Но это было воспаление легких. Кашель стал глубоким и хриплым, а температура приводила в ужас. И вот – кислородная палатка, комичный и чудовищный собрат штуковины, в которой мы храним морковку в холодильнике.
Его любимые книжки лежали на одеяле неоткрытыми. Вдоль его горячей неподвижной руки в кислородной палатке – веселые мягкие игрушки. Яркие цветные пятнышки и горошины внутри этой прозрачной, стерильной скорлупы, давшей ему приют перед смертью.
Ребенок смотрел на родителей жалеющими, не имеющими возраста глазами человека, увидевшего невозможное и ненадолго вернувшегося оттуда; такие глаза бывают у жертв войны, у столетних стариков, у умирающих. Он больше ничего не хотел – ни прохладного сока, ни чтобы почитали, ни чтобы подержали за руку. Это сводило родителей с ума, снова и снова убеждало их в собственной никчемности и вызывало ненависть к самим себе и друг к другу. Легко понять почему.

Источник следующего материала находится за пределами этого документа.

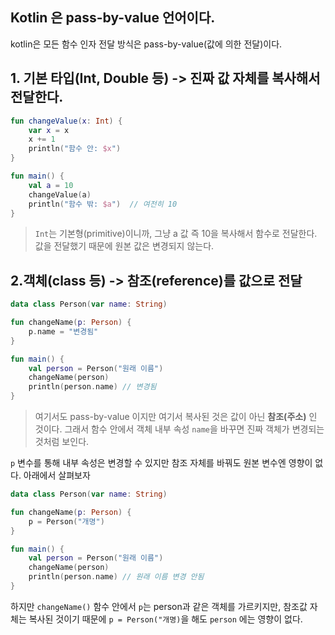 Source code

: ##  Kotlin 은 pass-by-value 언어이다. 
kotlin은 모든 함수 인자 전달 방식은 pass-by-value(값에 의한 전달)이다.  

## 1. 기본 타입(Int, Double 등) -> 진짜 값 자체를 복사해서 전달한다.
```kotlin
fun changeValue(x: Int) {
    var x = x
    x += 1
    println("함수 안: $x")
}

fun main() {
    val a = 10
    changeValue(a)
    println("함수 밖: $a")  // 여전히 10
}
```
> `Int`는 기본형(primitive)이니까, 그냥 a 값 즉 10을 복사해서 함수로 전달한다.  
값을 전달했기 때문에 원본 값은 변경되지 않는다.

## 2.객체(class 등) -> 참조(reference)를 값으로 전달
```kotlin
data class Person(var name: String)

fun changeName(p: Person) {
    p.name = "변경됨"
}

fun main() {
    val person = Person("원래 이름")
    changeName(person)
    println(person.name) // 변경됨
}
``` 
> 여기서도 pass-by-value 이지만 여기서 복사된 것은 값이 아닌 **참조(주소)** 인 것이다. 그래서 함수 안에서 객체 내부 속성 `name`을 바꾸면 진짜 객체가 변경되는 것처럼 보인다. 

`p` 변수를 통해 내부 속성은 변경할 수 있지만 참조 자체를 바꿔도 원본 변수엔 영향이 없다. 아래에서 살펴보자 
```kotlin 
data class Person(var name: String)

fun changeName(p: Person) {
    p = Person("개명")
}

fun main() {
    val person = Person("원래 이름")
    changeName(person)
    println(person.name) // 원래 이름 변경 안됨 
}
``` 

하지만 `changeName()` 함수 안에서 `p`는 person과 같은 객체를 가르키지만, 참조값 자체는 복사된 것이기 때문에 `p = Person("개명)`을 해도 `person` 에는 영향이 없다.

– Напиши ему рассказ. Ты же знаменитый писатель. Ты же можешь это!
Ее глаза обвиняли его во всем и ни в чем. Однако она была права. Он мог написать сыну рассказ.
Они жили в глуши в австрийской деревне у железнодорожной станции, где дважды в день на несколько минут останавливалось два крохотных поезда, которые смешно ползли в Вену и обратно. Ему всегда хотелось жить рядом с железнодорожной станцией. После успеха его книги у него вдруг появились средства купить домик, такой как у Гензеля и Гретель, полный мебели bauern,[14]14
Деревенской (нем.).
[Закрыть] с низкими сводчатыми потолками и грубо намалеванной надписью «1849» на входной двери. А лучше всего был ясный вид на железнодорожную станцию за полем совсем юных сосенок. Ему нравилось думать, что когда-нибудь у его сына будет выбор – срубить эти сосны, чтобы не заслоняли вид, или сохранить их, чтобы иметь собственный маленький лесок.

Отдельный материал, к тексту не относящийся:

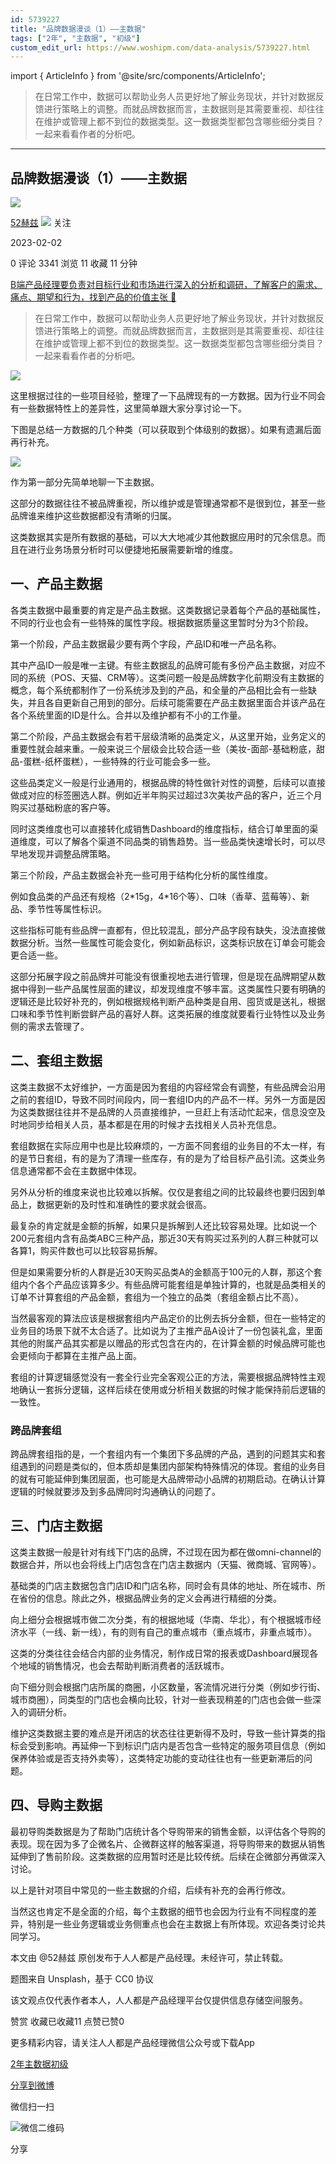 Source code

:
 ```yaml
---
id: 5739227
title: "品牌数据漫谈（1）——主数据"
tags: ["2年", "主数据", "初级"]
custom_edit_url: https://www.woshipm.com/data-analysis/5739227.html
---
```

import { ArticleInfo } from '@site/src/components/ArticleInfo';

<ArticleInfo
    author="52赫兹"
    authorLink="https://www.woshipm.com/u/1470343"
    published="2023-02-02"
    views={3341}
    comments={0}
    collects={11}
/>

> 在日常工作中，数据可以帮助业务人员更好地了解业务现状，并针对数据反馈进行策略上的调整。而就品牌数据而言，主数据则是其需要重视、却往往在维护或管理上都不到位的数据类型。这一数据类型都包含哪些细分类目？一起来看看作者的分析吧。

---

## 品牌数据漫谈（1）——主数据

[![](https://static.woshipm.com/view/woshipm_api_def_20230131144715_9591.jpg?imageView2/1/w/72/h/72/q/100)](https://www.woshipm.com/u/1470343)

[52赫兹](https://www.woshipm.com/u/1470343) ![](https://static.woshipm.com/tag/1101_1@2x.png) 关注

2023-02-02

0 评论 3341 浏览 11 收藏 11 分钟

[B端产品经理要负责对目标行业和市场进行深入的分析和调研，了解客户的需求、痛点、期望和行为，找到产品的价值主张 🔗](https://ke.qidianla.com/courses/bcpm)

> 在日常工作中，数据可以帮助业务人员更好地了解业务现状，并针对数据反馈进行策略上的调整。而就品牌数据而言，主数据则是其需要重视、却往往在维护或管理上都不到位的数据类型。这一数据类型都包含哪些细分类目？一起来看看作者的分析吧。

![](https://image.woshipm.com/wp-files/2023/02/gKNVU2jAB5hfNXVxUehp.jpg)

这里根据过往的一些项目经验，整理了一下品牌现有的一方数据。因为行业不同会有一些数据特性上的差异性，这里简单跟大家分享讨论一下。

下图是总结一方数据的几个种类（可以获取到个体级别的数据）。如果有遗漏后面再行补充。

![](https://image.woshipm.com/wp-files/2023/01/Tz4LJ2LcTn4JDjq3XNaY.jpg)

作为第一部分先简单地聊一下主数据。

这部分的数据往往不被品牌重视，所以维护或是管理通常都不是很到位，甚至一些品牌谁来维护这些数据都没有清晰的归属。

这类数据其实是所有数据的基础，可以大大地减少其他数据应用时的冗余信息。而且在进行业务场景分析时可以便捷地拓展需要新增的维度。

## 一、产品主数据

各类主数据中最重要的肯定是产品主数据。这类数据记录着每个产品的基础属性，不同的行业也会有一些特殊的属性字段。根据数据质量这里暂时分为3个阶段。

第一个阶段，产品主数据最少要有两个字段，产品ID和唯一产品名称。

其中产品ID一般是唯一主键。有些主数据乱的品牌可能有多份产品主数据，对应不同的系统（POS、天猫、CRM等）。这类问题一般是品牌数字化前期没有主数据的概念，每个系统都制作了一份系统涉及到的产品，和全量的产品相比会有一些缺失，并且各自更新自己用到的部分。后续可能需要在产品主数据里面合并该产品在各个系统里面的ID是什么。合并以及维护都有不小的工作量。

第二个阶段，产品主数据会有若干层级清晰的品类定义，从这里开始，业务定义的重要性就会越来重。一般来说三个层级会比较合适一些（美妆-面部-基础粉底，甜品-蛋糕-纸杯蛋糕），一些特殊的行业可能会多一些。

这些品类定义一般是行业通用的，根据品牌的特性做针对性的调整，后续可以直接做成对应的标签圈选人群。例如近半年购买过超过3次美妆产品的客户，近三个月购买过基础粉底的客户等。

同时这类维度也可以直接转化成销售Dashboard的维度指标，结合订单里面的渠道维度，可以了解各个渠道不同品类的销售趋势。当一些品类快速增长时，可以尽早地发现并调整品牌策略。

第三个阶段，产品主数据会补充一些可用于结构化分析的属性维度。

例如食品类的产品还有规格（2\*15g，4\*16个等）、口味（香草、蓝莓等）、新品、季节性等属性标识。

这些指标可能有些品牌一直都有，但比较混乱，部分产品字段有缺失，没法直接做数据分析。当然一些属性可能会变化，例如新品标识，这类标识放在订单会可能会更合适一些。

这部分拓展字段之前品牌并可能没有很重视地去进行管理，但是现在品牌期望从数据中得到一些产品属性层面的建议，却发现维度不够丰富。这类属性只要有明确的逻辑还是比较好补充的，例如根据规格判断产品种类是自用、囤货或是送礼，根据口味和季节性判断尝鲜产品的喜好人群。这类拓展的维度就要看行业特性以及业务侧的需求去管理了。

## 二、套组主数据

这类主数据不太好维护，一方面是因为套组的内容经常会有调整，有些品牌会沿用之前的套组ID，导致不同时间段内，同一套组ID内的产品不一样。另外一方面是因为这类数据往往并不是品牌的人员直接维护，一旦赶上有活动忙起来，信息没空及时地同步给相关人员，基本都是在用的时候才去找相关人员补充信息。

套组数据在实际应用中也是比较麻烦的，一方面不同套组的业务目的不太一样，有的是节日套组，有的是为了清理一些库存，有的是为了给目标产品引流。这类业务信息通常都不会在主数据中体现。

另外从分析的维度来说也比较难以拆解。仅仅是套组之间的比较最终也要归因到单品上，数据更新的及时性和准确性的要求就会很高。

最复杂的肯定就是金额的拆解，如果只是拆解到人还比较容易处理。比如说一个200元套组内含有品类ABC三种产品，那近30天有购买过系列的人群三种就可以各算1，购买件数也可以比较容易拆解。

但是如果需要分析的人群是近30天购买品类A的金额高于100元的人群，那这个套组内个各个产品应该算多少。有些品牌可能套组是单独计算的，也就是品类相关的订单不计算套组的产品金额，套组为一个独立的品类（套组金额占比不高）。

当然最客观的算法应该是根据套组内产品定价的比例去拆分金额，但在一些特定的业务目的场景下就不太合适了。比如说为了主推产品A设计了一份包装礼盒，里面其他的附属产品其实都是以赠品的形式包含在内的，在计算金额的时候品牌可能也会更倾向于都算在主推产品上面。

套组的计算逻辑感觉没有一套全行业完全客观公正的方法，需要根据品牌特性主观地确认一套拆分逻辑，这样后续在使用或分析相关数据的时候才能保持前后逻辑的一致性。

### 跨品牌套组

跨品牌套组指的是，一个套组内有一个集团下多品牌的产品，遇到的问题其实和套组遇到的问题是类似的，但本质却是集团内部架构特殊情况的体现。套组的业务目的就有可能延伸到集团层面，也可能是大品牌带动小品牌的初期启动。在确认计算逻辑的时候就要涉及到多品牌同时沟通确认的问题了。

## 三、门店主数据

这类主数据一般是针对有线下门店的品牌，不过现在因为都在做omni-channel的数据合并，所以也会将线上门店包含在门店主数据内（天猫、微商城、官网等）。

基础类的门店主数据包含门店ID和门店名称，同时会有具体的地址、所在城市、所在省份的信息。除此之外，根据品牌业务的定义会再进行精细的分类。

向上细分会根据城市做二次分类，有的根据地域（华南、华北），有个根据城市经济水平（一线、新一线），有的则有自己的重点城市（重点城市，非重点城市）。

这类的分类往往会结合内部的业务情况，制作成日常的报表或Dashboard展现各个地域的销售情况，也会去帮助判断消费者的活跃城市。

向下细分则会根据门店所属的商圈，小区数量，客流情况进行分类（例如步行街、城市商圈），同类型的门店也会横向比较，针对一些表现稍差的门店也会做一些深入的调研分析。

维护这类数据主要的难点是开闭店的状态往往更新得不及时，导致一些计算类的指标会受到影响。再延伸一下到标识门店内是否包含一些特定的服务项目信息（例如保养体验或是否支持外卖等），这类特定功能的变动往往也有一些更新滞后的问题。

## 四、导购主数据

最初导购类数据是为了帮助门店统计各个导购带来的销售金额，以评估各个导购的表现。现在因为多了企微名片、企微群这样的触客渠道，将导购带来的数据从销售延伸到了售前阶段。这类数据的应用暂时还是比较传统。后续在企微部分再做深入讨论。

以上是针对项目中常见的一些主数据的介绍，后续有补充的会再行修改。

当然这也肯定不是全面的介绍，每个主数据的细节也会因为行业有不同程度的差异，特别是一些业务逻辑或业务侧重点也会在主数据上有所体现。欢迎各类讨论共同学习。

本文由 @52赫兹 原创发布于人人都是产品经理。未经许可，禁止转载。

题图来自 Unsplash，基于 CC0 协议

该文观点仅代表作者本人，人人都是产品经理平台仅提供信息存储空间服务。

赞赏 收藏已收藏11 点赞已赞0

更多精彩内容，请关注人人都是产品经理微信公众号或下载App

[2年](https://www.woshipm.com/tag/2%e5%b9%b4)[主数据](https://www.woshipm.com/tag/%e4%b8%bb%e6%95%b0%e6%8d%ae)[初级](https://www.woshipm.com/tag/%e5%88%9d%e7%ba%a7)

[分享到微博](https://service.weibo.com/share/share.php?appkey=2775287854&title=品牌数据漫谈（1）——主数据&url=https://www.woshipm.com/data-analysis/5739227.html&pic=https://image.woshipm.com/wp-files/2023/02/gKNVU2jAB5hfNXVxUehp.jpg)

微信扫一扫

![微信二维码](https://api.pwmqr.com/qrcode/create/?url=https://www.woshipm.com/data-analysis/5739227.html)

分享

Но ребенок умер до того, как рассказ был закончен. Детские пальчики больше не двигались, дыхание решило, что лучше прекратиться, чем пробиваться под горячую, измученную кожу мальчика.
* * *
«Когда Флориану было пять лет, как-то в воскресенье отец повез его в Вену в парк Пратер. Мальчик захотел забраться по канатам на гигантское колесо и поглядеть сверху на город, который будет когда-нибудь принадлежать ему. Но отец не разрешил. Вместо этого они купили билеты и забрались на железное колесо обычным путем. Мальчику стало скучно. И когда его отец отвернулся, чтобы полюбоваться на Венский лес, Флориан открыл окно и выскользнул наружу, цепляясь за тонкие серые, как голуби, перекладины и стальные канаты, скреплявшие всю махину в единое целое. Повернувшись обратно, отец не слишком удивился, обнаружив, что мальчик вышел. Молнию не удержишь в руке или на привязи».
* * *
Он прочел этот фрагмент жене, а потом положил рукопись на стол, чтобы отхлебнуть чаю. Ее волосы были чайного цвета – теперь, когда мальчик умер, это был цвет старого чая, скорее бурый, чем теплый осенне-рыжий, какими они были, пока он был жив.
– Зачем ты заставляешь меня слушать? Разве ты не знаешь, как это тяжело? Это его рассказ. А теперь он умер! Ради бога, почему бы тебе не бросить это и не написать что-нибудь еще? Ему больше не нужны рассказы. Каждый раз, когда ты говоришь «Флориан», это режет мне сердце.
– Но это же и есть Флориан, разве ты не видишь? Я начал рассказ, когда он еще был жив, и, если я продолжу писать, он в некотором смысле будет жить дальше.
– Ах вот как? И где же он? – Слова звучали зло, на губах ее была пена. – Я его не слышу, а ты? Его игрушки не разбросаны по полу. Они в том ящике в погребе. Теперь его одежда всегда такая чистая! – Она встала и выбежала из комнаты, от боли утраты ей хотелось умереть самой, хотелось, чтобы умер муж, чтобы умерло все.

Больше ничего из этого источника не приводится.